Numa reunião de família bem grande, percebi que ela tava grudando bastante, vinha sempre pra onde a gente tava até que finalmente ficamos nós três sozinhos.

A: Primos, vocês que tão na farra e moraram em Ibiza, já experimentaram ecstasy? — A pergunta desconcertou a Eve, ela não esperava, e na hora já dava pra ver que vinha uma bronca. Ah, e sim, pros namorados das primas ela também chama de primo, pra dar mais um gostinho, e eu também chamo ela de prima por isso.

E: Sim, a verdade é que sim. Não somos drogados, mas umas 3 ou 4 vezes por ano a gente usa, você não vai vir com esse papo de que somos drogados, né?

A: Não. Quero experimentar.

S: De onde surgiu essa vontade?

A: Vi numa série uma coisa que me fez pesquisar muito e fiquei curiosa pra experimentar.

E: Olha, por enquanto não temos nenhum rolê nem festa pra te incluir.

A: Não, mas a primeira vez quero experimentar. num ambiente bem controlado, tipo nós 3 e mais alguma amiga que também quer experimentar, se vocês toparem, óbvio.
E: Sim, óbvio, prima. Vamos organizar e nos encontrar em casa.
A: Beleza, depois a gente organiza direitinho.

Eve combinou com Andre para um sábado. A amiga no final não veio, acabamos sendo só nós 3 mesmo. A prima estava bem ligada em todos os detalhes, mas muito ansiosa também, o que nunca é bom.
Eve deu uma boa conversa antes e em casa repetiu várias coisas enquanto se trocavam.

Pra ficar confortáveis, montamos um mini-baile VIP na sala de casa, luzes, a TV, caixas de som, garrafinhas de água de acordo com a situação. A ideia da Eve era simular uma saída o máximo possível, mas com o conforto de estar em casa e bem organizados.

Andre chegou umas 21h com uma bolsinha de roupa, cumprimentou e na hora minha mulher levou ela pro vestiário.
Eu vesti uma jeans, camisa e tênis confortáveis, elas apareceram vestidas quase iguais, top preto bem ousado, com jaqueta de couro, saia preta curtinha, botas de salto (ficaram as duas mais altas que eu). Assim saímos os 3 até o bar na esquina de casa pra jantar uma porção tranquila, eu já tinha preparado tudo, de sobremesa tomamos meia pastilha cada um, pagamos e voltamos pra casa, colocamos música, começamos com um set do Swedish House of Mafia que a Eve escolheu, porque é filmado com uma câmera só, de longe, que dá a impressão de estar num VIP. Deixo o link: https://youtu.be/VPUwl4KEa_M

Pouco tempo depois que chegamos:
A: Prima, não tô sentindo nada diferente, tem certeza que com meia tá bom?
E: Demora a bater, faz meia hora só.
S: Pode demorar até uma hora, não se desespera, Andru.
A: Beleza, vocês avisam se bater.
E: Relaxa, prima.

Daí a pouco vejo ela dançando diferente, com o olhar fixo na TV, definitivamente tava batendo, mas não ia falar nada pra Andrea, só avisei a Eve e falei pra não contar nada.

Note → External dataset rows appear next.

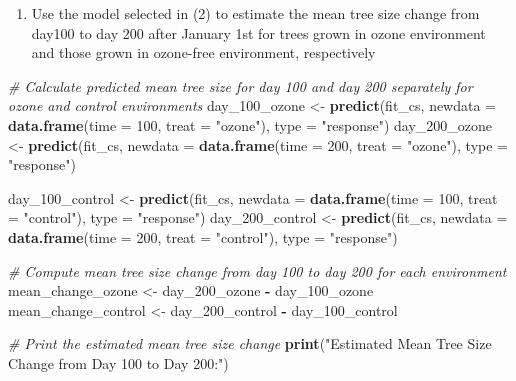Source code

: \documentclass[
]{article}
\newenvironment{Shaded}{\begin{snugshade}}{\end{snugshade}}
\newcommand{\AttributeTok}[1]{\textcolor[rgb]{0.13,0.29,0.53}{#1}}
\newcommand{\CommentTok}[1]{\textcolor[rgb]{0.56,0.35,0.01}{\textit{#1}}}
\newcommand{\DecValTok}[1]{\textcolor[rgb]{0.00,0.00,0.81}{#1}}
\newcommand{\FunctionTok}[1]{\textcolor[rgb]{0.13,0.29,0.53}{\textbf{#1}}}
\newcommand{\NormalTok}[1]{#1}
\newcommand{\OtherTok}[1]{\textcolor[rgb]{0.56,0.35,0.01}{#1}}
\newcommand{\SpecialCharTok}[1]{\textcolor[rgb]{0.81,0.36,0.00}{\textbf{#1}}}
\newcommand{\StringTok}[1]{\textcolor[rgb]{0.31,0.60,0.02}{#1}}
\providecommand{\tightlist}{%
  \setlength{\itemsep}{0pt}\setlength{\parskip}{0pt}}
\begin{document}
\begin{enumerate}
\def\labelenumi{\arabic{enumi}.}
\setcounter{enumi}{3}
\tightlist
\item
  Use the model selected in (2) to estimate the mean tree size change
  from day100 to day 200 after January 1st for trees grown in ozone
  environment and those grown in ozone-free environment, respectively
\end{enumerate}

\begin{Shaded}
\begin{Highlighting}[]
\CommentTok{\# Calculate predicted mean tree size for day 100 and day 200 separately for ozone and control environments}
\NormalTok{day\_100\_ozone }\OtherTok{\textless{}{-}} \FunctionTok{predict}\NormalTok{(fit\_cs, }\AttributeTok{newdata =} \FunctionTok{data.frame}\NormalTok{(}\AttributeTok{time =} \DecValTok{100}\NormalTok{, }\AttributeTok{treat =} \StringTok{"ozone"}\NormalTok{), }\AttributeTok{type =} \StringTok{"response"}\NormalTok{)}
\NormalTok{day\_200\_ozone }\OtherTok{\textless{}{-}} \FunctionTok{predict}\NormalTok{(fit\_cs, }\AttributeTok{newdata =} \FunctionTok{data.frame}\NormalTok{(}\AttributeTok{time =} \DecValTok{200}\NormalTok{, }\AttributeTok{treat =} \StringTok{"ozone"}\NormalTok{), }\AttributeTok{type =} \StringTok{"response"}\NormalTok{)}

\NormalTok{day\_100\_control }\OtherTok{\textless{}{-}} \FunctionTok{predict}\NormalTok{(fit\_cs, }\AttributeTok{newdata =} \FunctionTok{data.frame}\NormalTok{(}\AttributeTok{time =} \DecValTok{100}\NormalTok{, }\AttributeTok{treat =} \StringTok{"control"}\NormalTok{), }\AttributeTok{type =} \StringTok{"response"}\NormalTok{)}
\NormalTok{day\_200\_control }\OtherTok{\textless{}{-}} \FunctionTok{predict}\NormalTok{(fit\_cs, }\AttributeTok{newdata =} \FunctionTok{data.frame}\NormalTok{(}\AttributeTok{time =} \DecValTok{200}\NormalTok{, }\AttributeTok{treat =} \StringTok{"control"}\NormalTok{), }\AttributeTok{type =} \StringTok{"response"}\NormalTok{)}

\CommentTok{\# Compute mean tree size change from day 100 to day 200 for each environment}
\NormalTok{mean\_change\_ozone }\OtherTok{\textless{}{-}}\NormalTok{ day\_200\_ozone }\SpecialCharTok{{-}}\NormalTok{ day\_100\_ozone}
\NormalTok{mean\_change\_control }\OtherTok{\textless{}{-}}\NormalTok{ day\_200\_control }\SpecialCharTok{{-}}\NormalTok{ day\_100\_control}

\CommentTok{\# Print the estimated mean tree size change}
\FunctionTok{print}\NormalTok{(}\StringTok{"Estimated Mean Tree Size Change from Day 100 to Day 200:"}\NormalTok{)}
\end{Highlighting}
\end{Shaded}
\end{document}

Devem ter passado mais uns minutos e: A: Agora sim, me sinto leve, com vontade de dançar, de me divertir. Como bêbada, mas diferente, aproveitando tudo.
E: Aproveita.
A: Em vocês fez efeito?
S: Sim, tamo na mesma que você.
A: Valeu, primos, por me dar essa oportunidade.
E: Valeu você por querer compartilhar isso com a gente.
A: Amo isso, vamos marcar uns roles, me avisem quando fizerem algo.
E: Claro, gostosa, a gente vai te levar.

Continuamos dançando música escolhida pelas minas, falando sobre a vida. Umas 2 horas depois, tomamos a outra metade e mudei a música pra um progressive mais viajante. Vou no banheiro e, quando volto, as duas minas tão dançando coladas de frente, de um jeito muito sexy, se olhando nos olhos bem de pertinho, os corpos grudados, os peitos de uma apertados contra os da outra, ambas se segurando na cintura, tudo de uma forma muito sensual, erótica. Fiquei olhando pra elas da minha posição, meio hipnotizado, até que se separaram um pouco e eu me aproximei.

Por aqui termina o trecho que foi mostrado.